*** ENTRIES SHOWN ***

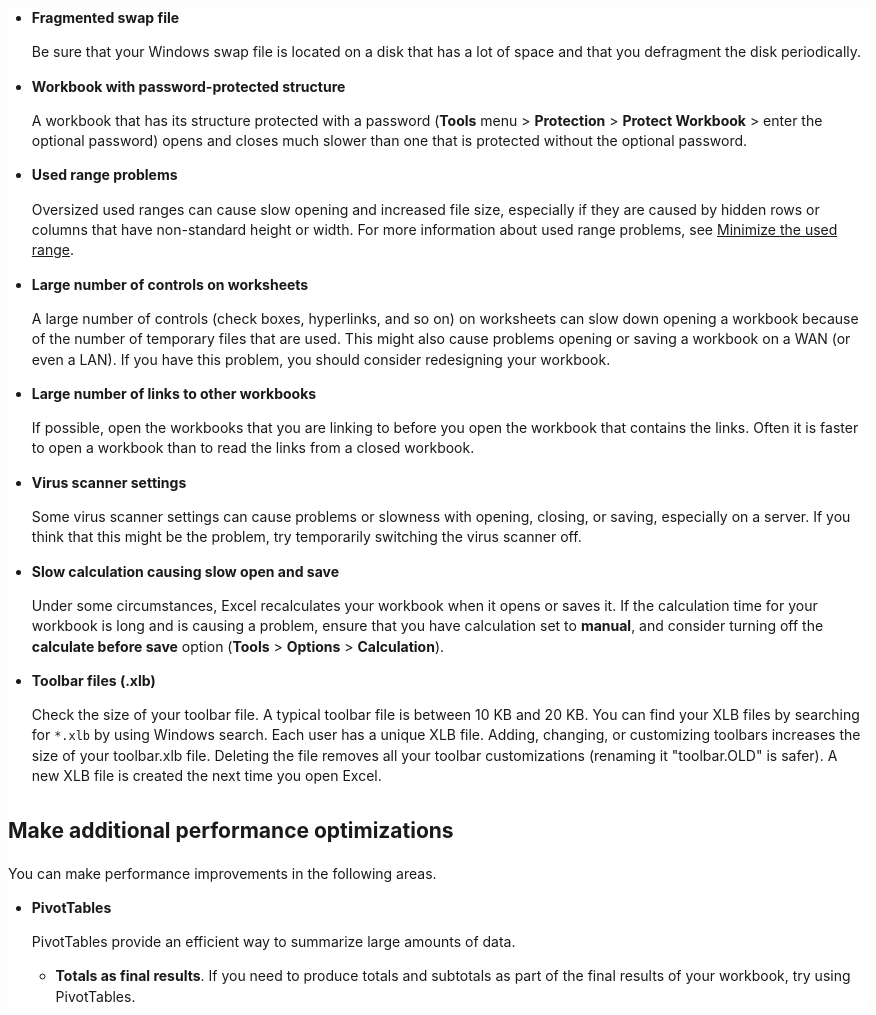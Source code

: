 - **Fragmented swap file**

  Be sure that your Windows swap file is located on a disk that has a lot of space and that you defragment the disk periodically.

- **Workbook with password-protected structure**

  A workbook that has its structure protected with a password (**Tools** menu > **Protection** > **Protect Workbook** > enter the optional password) opens and closes much slower than one that is protected without the optional password.

- **Used range problems**

  Oversized used ranges can cause slow opening and increased file size, especially if they are caused by hidden rows or columns that have non-standard height or width. For more information about used range problems, see [Minimize the used range](#minimize-the-used-range).

- **Large number of controls on worksheets**

  A large number of controls (check boxes, hyperlinks, and so on) on worksheets can slow down opening a workbook because of the number of temporary files that are used. This might also cause problems opening or saving a workbook on a WAN (or even a LAN). If you have this problem, you should consider redesigning your workbook.  

- **Large number of links to other workbooks**

  If possible, open the workbooks that you are linking to before you open the workbook that contains the links. Often it is faster to open a workbook than to read the links from a closed workbook.

- **Virus scanner settings**

  Some virus scanner settings can cause problems or slowness with opening, closing, or saving, especially on a server. If you think that this might be the problem, try temporarily switching the virus scanner off.  

- **Slow calculation causing slow open and save**

  Under some circumstances, Excel recalculates your workbook when it opens or saves it. If the calculation time for your workbook is long and is causing a problem, ensure that you have calculation set to **manual**, and consider turning off the **calculate before save** option (**Tools** > **Options** > **Calculation**). 

- **Toolbar files (.xlb)**

  Check the size of your toolbar file. A typical toolbar file is between 10 KB and 20 KB. You can find your XLB files by searching for `*.xlb` by using Windows search. Each user has a unique XLB file. Adding, changing, or customizing toolbars increases the size of your toolbar.xlb file. Deleting the file removes all your toolbar customizations (renaming it "toolbar.OLD" is safer). A new XLB file is created the next time you open Excel.

## Make additional performance optimizations

You can make performance improvements in the following areas.

- **PivotTables**

  PivotTables provide an efficient way to summarize large amounts of data.

  - **Totals as final results**. If you need to produce totals and subtotals as part of the final results of your workbook, try using PivotTables.
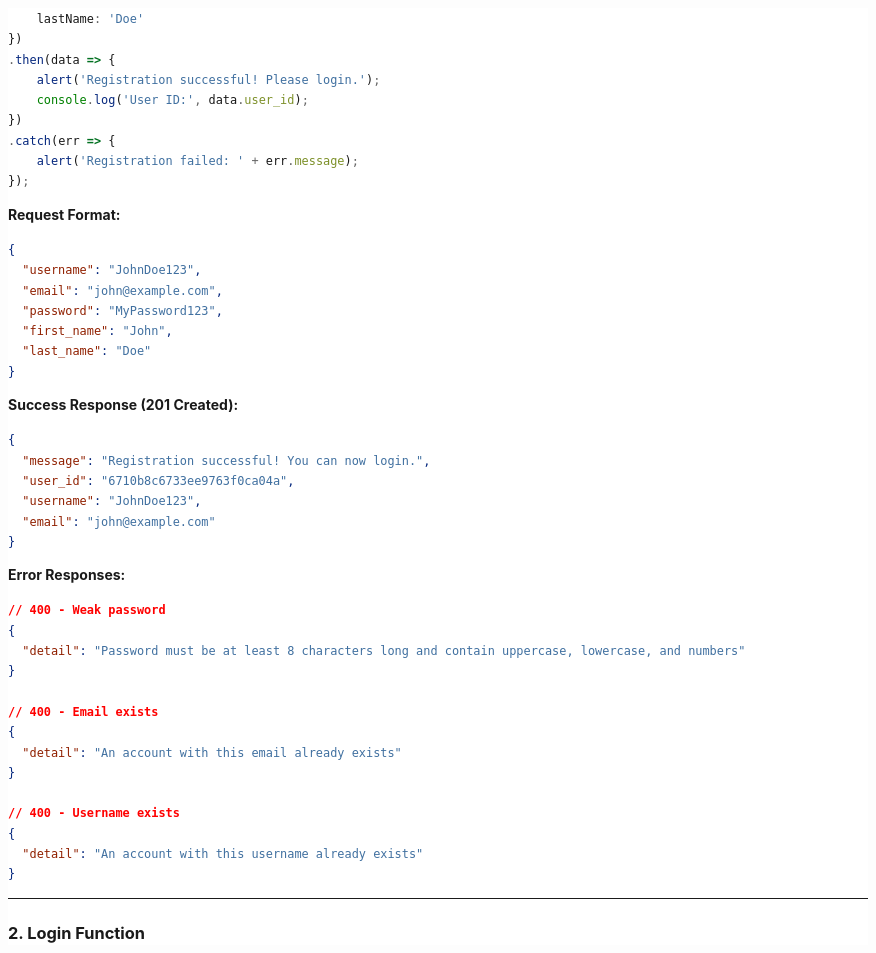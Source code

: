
 ```javascript
    lastName: 'Doe'
})
.then(data => {
    alert('Registration successful! Please login.');
    console.log('User ID:', data.user_id);
})
.catch(err => {
    alert('Registration failed: ' + err.message);
});
```

**Request Format:**
```json
{
  "username": "JohnDoe123",
  "email": "john@example.com",
  "password": "MyPassword123",
  "first_name": "John",
  "last_name": "Doe"
}
```

**Success Response (201 Created):**
```json
{
  "message": "Registration successful! You can now login.",
  "user_id": "6710b8c6733ee9763f0ca04a",
  "username": "JohnDoe123",
  "email": "john@example.com"
}
```

**Error Responses:**
```json
// 400 - Weak password
{
  "detail": "Password must be at least 8 characters long and contain uppercase, lowercase, and numbers"
}

// 400 - Email exists
{
  "detail": "An account with this email already exists"
}

// 400 - Username exists
{
  "detail": "An account with this username already exists"
}
```

---

### 2. **Login Function**
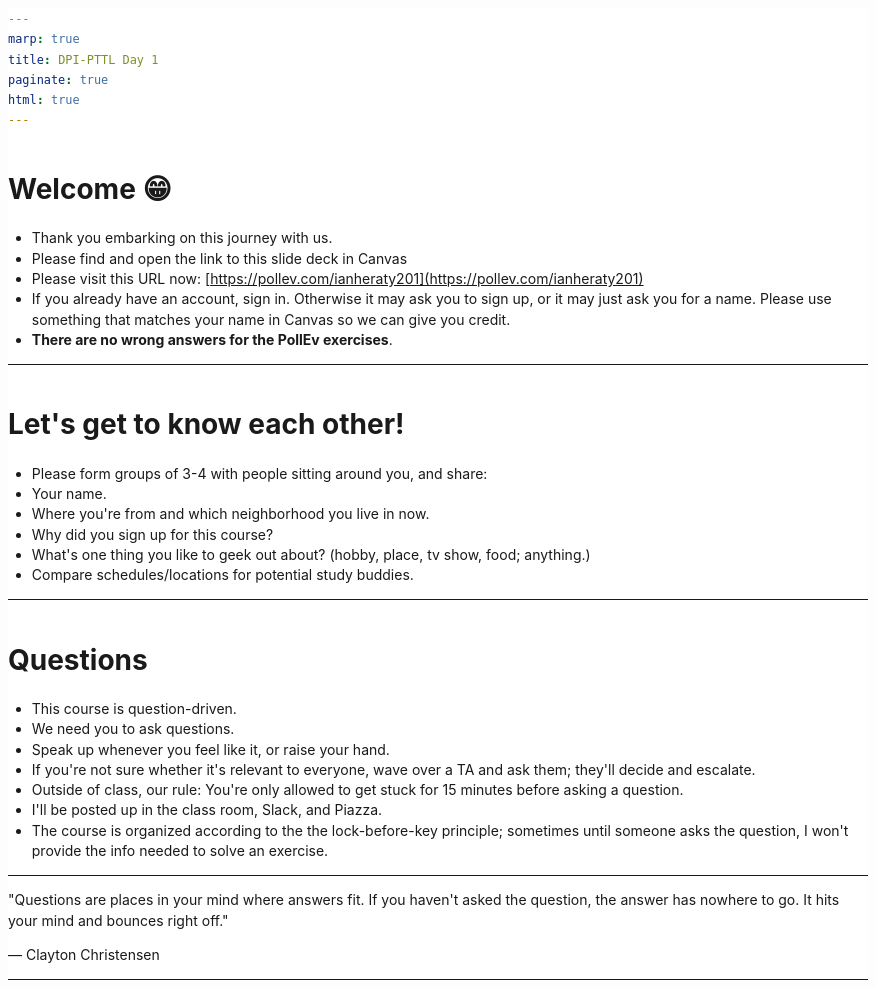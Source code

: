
 ```yaml
---
marp: true
title: DPI-PTTL Day 1
paginate: true
html: true
---
```



# Welcome 😁
* Thank you embarking on this journey with us.
* Please find and open the link to this slide deck in Canvas
* Please visit this URL now: [https://pollev.com/ianheraty201](https://pollev.com/ianheraty201)
* If you already have an account, sign in. Otherwise it may ask you to sign up, or it may just ask you for a name. Please use something that matches your name in Canvas so we can give you credit.
* **There are no wrong answers for the PollEv exercises**.


---

# Let's get to know each other!
* Please form groups of 3-4 with people sitting around you, and share:
* Your name.
* Where you're from and which neighborhood you live in now.
* Why did you sign up for this course?
* What's one thing you like to geek out about? (hobby, place, tv show, food; anything.)
* Compare schedules/locations for potential study buddies.

---

# Questions
* This course is question-driven.
* We need you to ask questions.
* Speak up whenever you feel like it, or raise your hand.
* If you're not sure whether it's relevant to everyone, wave over a TA and ask them; they'll decide and escalate.
* Outside of class, our rule: You're only allowed to get stuck for 15 minutes before asking a question.
* I'll be posted up in the class room, Slack, and Piazza.
* The course is organized according to the the lock-before-key principle; sometimes until someone asks the question, I won't provide the info needed to solve an exercise.

---

"Questions are places in your mind where answers fit. If you haven't asked the question, the answer has nowhere to go. It hits your mind and bounces right off."

— Clayton Christensen

---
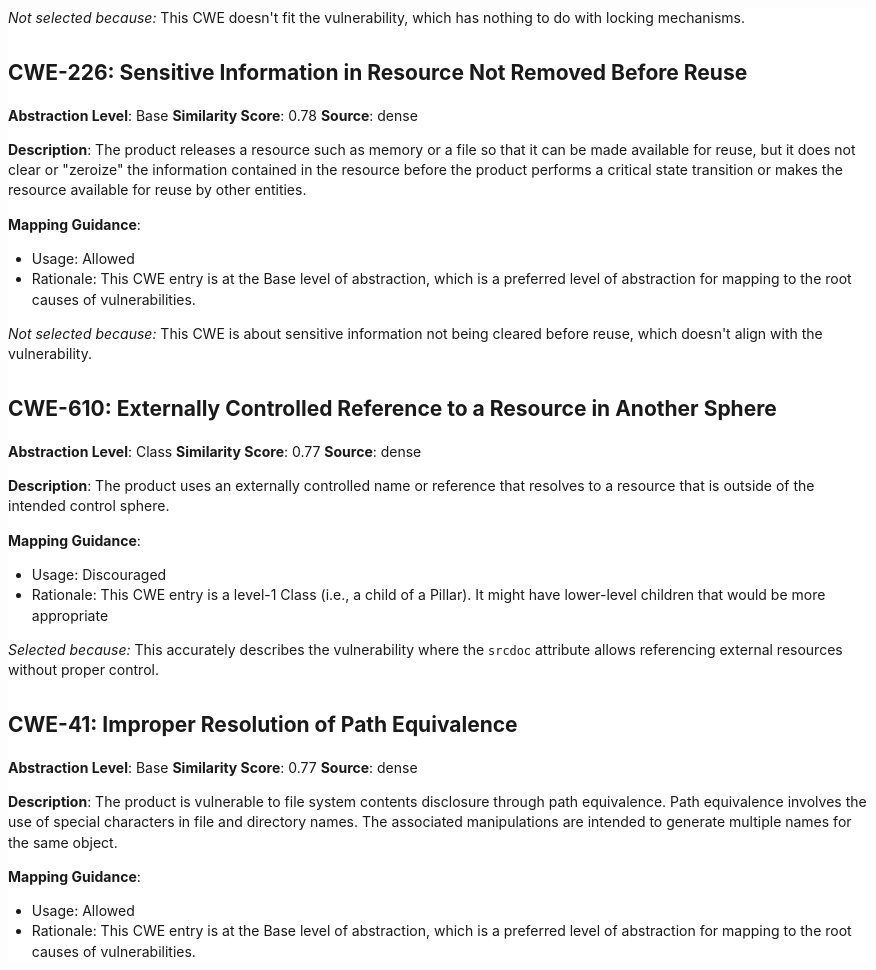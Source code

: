 *Not selected because:* This CWE doesn't fit the vulnerability, which has nothing to do with locking mechanisms.

## CWE-226: Sensitive Information in Resource Not Removed Before Reuse
**Abstraction Level**: Base
**Similarity Score**: 0.78
**Source**: dense

**Description**:
The product releases a resource such as memory or a file so that it can be made available for reuse, but it does not clear or "zeroize" the information contained in the resource before the product performs a critical state transition or makes the resource available for reuse by other entities.

**Mapping Guidance**:
- Usage: Allowed
- Rationale: This CWE entry is at the Base level of abstraction, which is a preferred level of abstraction for mapping to the root causes of vulnerabilities.

*Not selected because:* This CWE is about sensitive information not being cleared before reuse, which doesn't align with the vulnerability.

## CWE-610: Externally Controlled Reference to a Resource in Another Sphere
**Abstraction Level**: Class
**Similarity Score**: 0.77
**Source**: dense

**Description**:
The product uses an externally controlled name or reference that resolves to a resource that is outside of the intended control sphere.

**Mapping Guidance**:
- Usage: Discouraged
- Rationale: This CWE entry is a level-1 Class (i.e., a child of a Pillar). It might have lower-level children that would be more appropriate

*Selected because:* This accurately describes the vulnerability where the `srcdoc` attribute allows referencing external resources without proper control.

## CWE-41: Improper Resolution of Path Equivalence
**Abstraction Level**: Base
**Similarity Score**: 0.77
**Source**: dense

**Description**:
The product is vulnerable to file system contents disclosure through path equivalence. Path equivalence involves the use of special characters in file and directory names. The associated manipulations are intended to generate multiple names for the same object.

**Mapping Guidance**:
- Usage: Allowed
- Rationale: This CWE entry is at the Base level of abstraction, which is a preferred level of abstraction for mapping to the root causes of vulnerabilities.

***

Copy all the material word for word, minus its pictures.

Source code

: - **Fragmented swap file**

  Be sure that your Windows swap file is located on a disk that has a lot of space and that you defragment the disk periodically.

- **Workbook with password-protected structure**

  A workbook that has its structure protected with a password (**Tools** menu > **Protection** > **Protect Workbook** > enter the optional password) opens and closes much slower than one that is protected without the optional password.

- **Used range problems**

  Oversized used ranges can cause slow opening and increased file size, especially if they are caused by hidden rows or columns that have non-standard height or width. For more information about used range problems, see [Minimize the used range](#minimize-the-used-range).

- **Large number of controls on worksheets**

  A large number of controls (check boxes, hyperlinks, and so on) on worksheets can slow down opening a workbook because of the number of temporary files that are used. This might also cause problems opening or saving a workbook on a WAN (or even a LAN). If you have this problem, you should consider redesigning your workbook.  

- **Large number of links to other workbooks**

  If possible, open the workbooks that you are linking to before you open the workbook that contains the links. Often it is faster to open a workbook than to read the links from a closed workbook.

- **Virus scanner settings**

  Some virus scanner settings can cause problems or slowness with opening, closing, or saving, especially on a server. If you think that this might be the problem, try temporarily switching the virus scanner off.  

- **Slow calculation causing slow open and save**

  Under some circumstances, Excel recalculates your workbook when it opens or saves it. If the calculation time for your workbook is long and is causing a problem, ensure that you have calculation set to **manual**, and consider turning off the **calculate before save** option (**Tools** > **Options** > **Calculation**). 

- **Toolbar files (.xlb)**

  Check the size of your toolbar file. A typical toolbar file is between 10 KB and 20 KB. You can find your XLB files by searching for `*.xlb` by using Windows search. Each user has a unique XLB file. Adding, changing, or customizing toolbars increases the size of your toolbar.xlb file. Deleting the file removes all your toolbar customizations (renaming it "toolbar.OLD" is safer). A new XLB file is created the next time you open Excel.

## Make additional performance optimizations

You can make performance improvements in the following areas.

- **PivotTables**

  PivotTables provide an efficient way to summarize large amounts of data.

  - **Totals as final results**. If you need to produce totals and subtotals as part of the final results of your workbook, try using PivotTables.
Source code

:
 ```javascript
    lastName: 'Doe'
})
.then(data => {
    alert('Registration successful! Please login.');
    console.log('User ID:', data.user_id);
})
.catch(err => {
    alert('Registration failed: ' + err.message);
});
```

**Request Format:**
```json
{
  "username": "JohnDoe123",
  "email": "john@example.com",
  "password": "MyPassword123",
  "first_name": "John",
  "last_name": "Doe"
}
```

**Success Response (201 Created):**
```json
{
  "message": "Registration successful! You can now login.",
  "user_id": "6710b8c6733ee9763f0ca04a",
  "username": "JohnDoe123",
  "email": "john@example.com"
}
```

**Error Responses:**
```json
// 400 - Weak password
{
  "detail": "Password must be at least 8 characters long and contain uppercase, lowercase, and numbers"
}

// 400 - Email exists
{
  "detail": "An account with this email already exists"
}

// 400 - Username exists
{
  "detail": "An account with this username already exists"
}
```

---

### 2. **Login Function**
Source code

:
 ```yaml
---
marp: true
title: DPI-PTTL Day 1
paginate: true
html: true
---
```



# Welcome 😁
* Thank you embarking on this journey with us.
* Please find and open the link to this slide deck in Canvas
* Please visit this URL now: [https://pollev.com/ianheraty201](https://pollev.com/ianheraty201)
* If you already have an account, sign in. Otherwise it may ask you to sign up, or it may just ask you for a name. Please use something that matches your name in Canvas so we can give you credit.
* **There are no wrong answers for the PollEv exercises**.


---

# Let's get to know each other!
* Please form groups of 3-4 with people sitting around you, and share:
* Your name.
* Where you're from and which neighborhood you live in now.
* Why did you sign up for this course?
* What's one thing you like to geek out about? (hobby, place, tv show, food; anything.)
* Compare schedules/locations for potential study buddies.

---

# Questions
* This course is question-driven.
* We need you to ask questions.
* Speak up whenever you feel like it, or raise your hand.
* If you're not sure whether it's relevant to everyone, wave over a TA and ask them; they'll decide and escalate.
* Outside of class, our rule: You're only allowed to get stuck for 15 minutes before asking a question.
* I'll be posted up in the class room, Slack, and Piazza.
* The course is organized according to the the lock-before-key principle; sometimes until someone asks the question, I won't provide the info needed to solve an exercise.

---

"Questions are places in your mind where answers fit. If you haven't asked the question, the answer has nowhere to go. It hits your mind and bounces right off."

— Clayton Christensen

---
Source code

: *Not selected because:* This CWE doesn't fit the vulnerability, which has nothing to do with locking mechanisms.

## CWE-226: Sensitive Information in Resource Not Removed Before Reuse
**Abstraction Level**: Base
**Similarity Score**: 0.78
**Source**: dense

**Description**:
The product releases a resource such as memory or a file so that it can be made available for reuse, but it does not clear or "zeroize" the information contained in the resource before the product performs a critical state transition or makes the resource available for reuse by other entities.

**Mapping Guidance**:
- Usage: Allowed
- Rationale: This CWE entry is at the Base level of abstraction, which is a preferred level of abstraction for mapping to the root causes of vulnerabilities.

*Not selected because:* This CWE is about sensitive information not being cleared before reuse, which doesn't align with the vulnerability.

## CWE-610: Externally Controlled Reference to a Resource in Another Sphere
**Abstraction Level**: Class
**Similarity Score**: 0.77
**Source**: dense

**Description**:
The product uses an externally controlled name or reference that resolves to a resource that is outside of the intended control sphere.

**Mapping Guidance**:
- Usage: Discouraged
- Rationale: This CWE entry is a level-1 Class (i.e., a child of a Pillar). It might have lower-level children that would be more appropriate

*Selected because:* This accurately describes the vulnerability where the `srcdoc` attribute allows referencing external resources without proper control.

## CWE-41: Improper Resolution of Path Equivalence
**Abstraction Level**: Base
**Similarity Score**: 0.77
**Source**: dense

**Description**:
The product is vulnerable to file system contents disclosure through path equivalence. Path equivalence involves the use of special characters in file and directory names. The associated manipulations are intended to generate multiple names for the same object.

**Mapping Guidance**:
- Usage: Allowed
- Rationale: This CWE entry is at the Base level of abstraction, which is a preferred level of abstraction for mapping to the root causes of vulnerabilities.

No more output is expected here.